Collected data

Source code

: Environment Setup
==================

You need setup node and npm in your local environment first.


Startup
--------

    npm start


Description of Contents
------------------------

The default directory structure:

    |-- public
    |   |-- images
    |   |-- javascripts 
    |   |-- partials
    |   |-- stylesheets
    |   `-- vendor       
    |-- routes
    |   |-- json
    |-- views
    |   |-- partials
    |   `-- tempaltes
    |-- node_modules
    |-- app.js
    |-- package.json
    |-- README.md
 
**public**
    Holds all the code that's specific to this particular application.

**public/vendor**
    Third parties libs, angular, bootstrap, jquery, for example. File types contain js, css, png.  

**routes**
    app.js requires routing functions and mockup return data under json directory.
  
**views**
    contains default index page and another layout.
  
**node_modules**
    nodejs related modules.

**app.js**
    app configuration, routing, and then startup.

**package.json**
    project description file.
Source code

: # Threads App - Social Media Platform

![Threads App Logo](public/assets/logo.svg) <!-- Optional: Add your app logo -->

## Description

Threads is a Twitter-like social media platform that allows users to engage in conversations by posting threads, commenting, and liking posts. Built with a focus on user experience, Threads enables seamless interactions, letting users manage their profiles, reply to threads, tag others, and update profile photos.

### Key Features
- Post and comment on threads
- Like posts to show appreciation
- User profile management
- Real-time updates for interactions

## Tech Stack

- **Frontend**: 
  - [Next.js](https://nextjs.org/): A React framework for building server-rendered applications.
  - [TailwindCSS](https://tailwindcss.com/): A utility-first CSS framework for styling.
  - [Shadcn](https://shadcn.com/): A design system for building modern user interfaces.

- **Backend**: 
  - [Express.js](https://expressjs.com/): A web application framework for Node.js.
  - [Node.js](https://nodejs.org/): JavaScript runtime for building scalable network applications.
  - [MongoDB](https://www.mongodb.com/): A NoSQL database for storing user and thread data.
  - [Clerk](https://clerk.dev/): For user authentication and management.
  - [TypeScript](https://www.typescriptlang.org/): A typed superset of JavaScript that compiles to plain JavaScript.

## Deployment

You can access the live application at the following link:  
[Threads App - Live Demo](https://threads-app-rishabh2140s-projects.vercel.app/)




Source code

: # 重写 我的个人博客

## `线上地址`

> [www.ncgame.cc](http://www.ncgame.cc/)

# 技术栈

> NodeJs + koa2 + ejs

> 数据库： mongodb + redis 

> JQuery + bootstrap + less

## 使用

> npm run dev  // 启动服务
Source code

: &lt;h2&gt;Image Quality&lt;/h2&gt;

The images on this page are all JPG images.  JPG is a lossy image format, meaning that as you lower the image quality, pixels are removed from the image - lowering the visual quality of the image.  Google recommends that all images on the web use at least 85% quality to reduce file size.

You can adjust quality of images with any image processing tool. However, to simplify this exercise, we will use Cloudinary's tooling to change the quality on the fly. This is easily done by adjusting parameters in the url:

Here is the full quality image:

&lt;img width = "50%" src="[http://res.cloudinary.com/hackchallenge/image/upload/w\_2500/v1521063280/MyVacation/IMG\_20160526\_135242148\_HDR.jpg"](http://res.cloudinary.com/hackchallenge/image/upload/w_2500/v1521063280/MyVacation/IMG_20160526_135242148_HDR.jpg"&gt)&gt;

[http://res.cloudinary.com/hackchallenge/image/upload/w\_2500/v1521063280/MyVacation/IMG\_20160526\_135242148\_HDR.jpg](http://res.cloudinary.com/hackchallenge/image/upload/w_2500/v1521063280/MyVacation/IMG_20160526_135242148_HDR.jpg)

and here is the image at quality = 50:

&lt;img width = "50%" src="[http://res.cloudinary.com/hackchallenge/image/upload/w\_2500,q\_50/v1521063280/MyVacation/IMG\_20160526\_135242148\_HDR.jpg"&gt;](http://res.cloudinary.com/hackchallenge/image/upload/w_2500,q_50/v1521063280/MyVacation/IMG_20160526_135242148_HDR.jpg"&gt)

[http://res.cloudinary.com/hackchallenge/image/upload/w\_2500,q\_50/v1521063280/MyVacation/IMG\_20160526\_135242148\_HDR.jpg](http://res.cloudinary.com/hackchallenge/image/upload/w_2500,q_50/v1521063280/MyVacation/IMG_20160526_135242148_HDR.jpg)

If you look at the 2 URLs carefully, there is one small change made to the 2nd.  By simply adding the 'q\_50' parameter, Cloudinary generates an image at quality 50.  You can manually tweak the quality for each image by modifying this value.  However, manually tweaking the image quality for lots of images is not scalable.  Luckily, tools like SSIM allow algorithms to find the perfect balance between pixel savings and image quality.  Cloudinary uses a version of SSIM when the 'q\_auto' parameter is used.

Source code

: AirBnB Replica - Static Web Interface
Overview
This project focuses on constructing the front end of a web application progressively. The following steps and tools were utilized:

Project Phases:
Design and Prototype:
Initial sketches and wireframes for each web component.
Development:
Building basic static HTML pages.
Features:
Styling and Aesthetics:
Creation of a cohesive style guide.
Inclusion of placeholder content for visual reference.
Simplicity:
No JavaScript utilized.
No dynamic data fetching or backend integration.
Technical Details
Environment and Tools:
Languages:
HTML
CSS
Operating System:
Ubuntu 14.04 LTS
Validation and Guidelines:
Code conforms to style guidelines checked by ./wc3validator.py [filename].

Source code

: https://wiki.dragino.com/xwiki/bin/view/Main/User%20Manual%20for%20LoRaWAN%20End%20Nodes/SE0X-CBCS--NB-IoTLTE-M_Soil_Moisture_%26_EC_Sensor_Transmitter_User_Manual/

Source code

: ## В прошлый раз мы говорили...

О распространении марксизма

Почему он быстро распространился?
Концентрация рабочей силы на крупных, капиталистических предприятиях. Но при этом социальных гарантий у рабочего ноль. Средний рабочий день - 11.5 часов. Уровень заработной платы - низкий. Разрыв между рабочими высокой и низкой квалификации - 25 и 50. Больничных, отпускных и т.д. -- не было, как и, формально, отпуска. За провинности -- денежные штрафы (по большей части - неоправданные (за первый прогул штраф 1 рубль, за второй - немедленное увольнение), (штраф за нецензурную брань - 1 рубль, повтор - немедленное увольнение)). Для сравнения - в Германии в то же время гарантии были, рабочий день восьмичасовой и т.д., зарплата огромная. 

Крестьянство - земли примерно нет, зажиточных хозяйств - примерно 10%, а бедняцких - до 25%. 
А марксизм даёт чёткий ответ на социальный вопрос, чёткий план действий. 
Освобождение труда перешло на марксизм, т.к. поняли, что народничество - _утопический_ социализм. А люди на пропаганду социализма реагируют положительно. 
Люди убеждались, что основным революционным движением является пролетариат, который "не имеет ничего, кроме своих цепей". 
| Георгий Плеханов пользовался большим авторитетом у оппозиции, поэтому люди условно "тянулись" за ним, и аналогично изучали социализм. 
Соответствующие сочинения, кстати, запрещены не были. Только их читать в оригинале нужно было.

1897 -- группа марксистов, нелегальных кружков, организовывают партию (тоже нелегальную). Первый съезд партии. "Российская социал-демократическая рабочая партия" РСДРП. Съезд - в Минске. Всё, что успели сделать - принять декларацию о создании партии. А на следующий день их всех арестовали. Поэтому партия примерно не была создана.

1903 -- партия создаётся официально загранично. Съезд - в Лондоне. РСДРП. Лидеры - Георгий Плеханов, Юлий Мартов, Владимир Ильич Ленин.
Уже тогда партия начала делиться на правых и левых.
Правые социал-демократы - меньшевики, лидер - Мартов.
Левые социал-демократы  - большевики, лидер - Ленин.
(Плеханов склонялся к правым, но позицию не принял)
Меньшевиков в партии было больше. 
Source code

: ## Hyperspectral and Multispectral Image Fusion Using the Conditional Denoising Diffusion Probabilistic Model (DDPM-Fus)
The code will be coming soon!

** What to do **
All of the data must be written out again, exactly as it stands.

** Solution for this exercise **
Source code

: Environment Setup
==================

You need setup node and npm in your local environment first.


Startup
--------

    npm start


Description of Contents
------------------------

The default directory structure:

    |-- public
    |   |-- images
    |   |-- javascripts 
    |   |-- partials
    |   |-- stylesheets
    |   `-- vendor       
    |-- routes
    |   |-- json
    |-- views
    |   |-- partials
    |   `-- tempaltes
    |-- node_modules
    |-- app.js
    |-- package.json
    |-- README.md
 
**public**
    Holds all the code that's specific to this particular application.

**public/vendor**
    Third parties libs, angular, bootstrap, jquery, for example. File types contain js, css, png.  

**routes**
    app.js requires routing functions and mockup return data under json directory.
  
**views**
    contains default index page and another layout.
  
**node_modules**
    nodejs related modules.

**app.js**
    app configuration, routing, and then startup.

**package.json**
    project description file.
Source code

: # Threads App - Social Media Platform

![Threads App Logo](public/assets/logo.svg) <!-- Optional: Add your app logo -->

## Description

Threads is a Twitter-like social media platform that allows users to engage in conversations by posting threads, commenting, and liking posts. Built with a focus on user experience, Threads enables seamless interactions, letting users manage their profiles, reply to threads, tag others, and update profile photos.

### Key Features
- Post and comment on threads
- Like posts to show appreciation
- User profile management
- Real-time updates for interactions

## Tech Stack

- **Frontend**: 
  - [Next.js](https://nextjs.org/): A React framework for building server-rendered applications.
  - [TailwindCSS](https://tailwindcss.com/): A utility-first CSS framework for styling.
  - [Shadcn](https://shadcn.com/): A design system for building modern user interfaces.

- **Backend**: 
  - [Express.js](https://expressjs.com/): A web application framework for Node.js.
  - [Node.js](https://nodejs.org/): JavaScript runtime for building scalable network applications.
  - [MongoDB](https://www.mongodb.com/): A NoSQL database for storing user and thread data.
  - [Clerk](https://clerk.dev/): For user authentication and management.
  - [TypeScript](https://www.typescriptlang.org/): A typed superset of JavaScript that compiles to plain JavaScript.

## Deployment

You can access the live application at the following link:  
[Threads App - Live Demo](https://threads-app-rishabh2140s-projects.vercel.app/)




Source code

: # 重写 我的个人博客

## `线上地址`

> [www.ncgame.cc](http://www.ncgame.cc/)

# 技术栈

> NodeJs + koa2 + ejs

> 数据库： mongodb + redis 

> JQuery + bootstrap + less

## 使用

> npm run dev  // 启动服务
Source code

: &lt;h2&gt;Image Quality&lt;/h2&gt;

The images on this page are all JPG images.  JPG is a lossy image format, meaning that as you lower the image quality, pixels are removed from the image - lowering the visual quality of the image.  Google recommends that all images on the web use at least 85% quality to reduce file size.

You can adjust quality of images with any image processing tool. However, to simplify this exercise, we will use Cloudinary's tooling to change the quality on the fly. This is easily done by adjusting parameters in the url:

Here is the full quality image:

&lt;img width = "50%" src="[http://res.cloudinary.com/hackchallenge/image/upload/w\_2500/v1521063280/MyVacation/IMG\_20160526\_135242148\_HDR.jpg"](http://res.cloudinary.com/hackchallenge/image/upload/w_2500/v1521063280/MyVacation/IMG_20160526_135242148_HDR.jpg"&gt)&gt;

[http://res.cloudinary.com/hackchallenge/image/upload/w\_2500/v1521063280/MyVacation/IMG\_20160526\_135242148\_HDR.jpg](http://res.cloudinary.com/hackchallenge/image/upload/w_2500/v1521063280/MyVacation/IMG_20160526_135242148_HDR.jpg)

and here is the image at quality = 50:

&lt;img width = "50%" src="[http://res.cloudinary.com/hackchallenge/image/upload/w\_2500,q\_50/v1521063280/MyVacation/IMG\_20160526\_135242148\_HDR.jpg"&gt;](http://res.cloudinary.com/hackchallenge/image/upload/w_2500,q_50/v1521063280/MyVacation/IMG_20160526_135242148_HDR.jpg"&gt)

[http://res.cloudinary.com/hackchallenge/image/upload/w\_2500,q\_50/v1521063280/MyVacation/IMG\_20160526\_135242148\_HDR.jpg](http://res.cloudinary.com/hackchallenge/image/upload/w_2500,q_50/v1521063280/MyVacation/IMG_20160526_135242148_HDR.jpg)

If you look at the 2 URLs carefully, there is one small change made to the 2nd.  By simply adding the 'q\_50' parameter, Cloudinary generates an image at quality 50.  You can manually tweak the quality for each image by modifying this value.  However, manually tweaking the image quality for lots of images is not scalable.  Luckily, tools like SSIM allow algorithms to find the perfect balance between pixel savings and image quality.  Cloudinary uses a version of SSIM when the 'q\_auto' parameter is used.

Source code

: AirBnB Replica - Static Web Interface
Overview
This project focuses on constructing the front end of a web application progressively. The following steps and tools were utilized:

Project Phases:
Design and Prototype:
Initial sketches and wireframes for each web component.
Development:
Building basic static HTML pages.
Features:
Styling and Aesthetics:
Creation of a cohesive style guide.
Inclusion of placeholder content for visual reference.
Simplicity:
No JavaScript utilized.
No dynamic data fetching or backend integration.
Technical Details
Environment and Tools:
Languages:
HTML
CSS
Operating System:
Ubuntu 14.04 LTS
Validation and Guidelines:
Code conforms to style guidelines checked by ./wc3validator.py [filename].

Source code

: https://wiki.dragino.com/xwiki/bin/view/Main/User%20Manual%20for%20LoRaWAN%20End%20Nodes/SE0X-CBCS--NB-IoTLTE-M_Soil_Moisture_%26_EC_Sensor_Transmitter_User_Manual/

Source code

: ## В прошлый раз мы говорили...

О распространении марксизма

Почему он быстро распространился?
Концентрация рабочей силы на крупных, капиталистических предприятиях. Но при этом социальных гарантий у рабочего ноль. Средний рабочий день - 11.5 часов. Уровень заработной платы - низкий. Разрыв между рабочими высокой и низкой квалификации - 25 и 50. Больничных, отпускных и т.д. -- не было, как и, формально, отпуска. За провинности -- денежные штрафы (по большей части - неоправданные (за первый прогул штраф 1 рубль, за второй - немедленное увольнение), (штраф за нецензурную брань - 1 рубль, повтор - немедленное увольнение)). Для сравнения - в Германии в то же время гарантии были, рабочий день восьмичасовой и т.д., зарплата огромная. 

Крестьянство - земли примерно нет, зажиточных хозяйств - примерно 10%, а бедняцких - до 25%. 
А марксизм даёт чёткий ответ на социальный вопрос, чёткий план действий. 
Освобождение труда перешло на марксизм, т.к. поняли, что народничество - _утопический_ социализм. А люди на пропаганду социализма реагируют положительно. 
Люди убеждались, что основным революционным движением является пролетариат, который "не имеет ничего, кроме своих цепей". 
| Георгий Плеханов пользовался большим авторитетом у оппозиции, поэтому люди условно "тянулись" за ним, и аналогично изучали социализм. 
Соответствующие сочинения, кстати, запрещены не были. Только их читать в оригинале нужно было.

1897 -- группа марксистов, нелегальных кружков, организовывают партию (тоже нелегальную). Первый съезд партии. "Российская социал-демократическая рабочая партия" РСДРП. Съезд - в Минске. Всё, что успели сделать - принять декларацию о создании партии. А на следующий день их всех арестовали. Поэтому партия примерно не была создана.

1903 -- партия создаётся официально загранично. Съезд - в Лондоне. РСДРП. Лидеры - Георгий Плеханов, Юлий Мартов, Владимир Ильич Ленин.
Уже тогда партия начала делиться на правых и левых.
Правые социал-демократы - меньшевики, лидер - Мартов.
Левые социал-демократы  - большевики, лидер - Ленин.
(Плеханов склонялся к правым, но позицию не принял)
Меньшевиков в партии было больше. 
Source code

: ## Hyperspectral and Multispectral Image Fusion Using the Conditional Denoising Diffusion Probabilistic Model (DDPM-Fus)
The code will be coming soon!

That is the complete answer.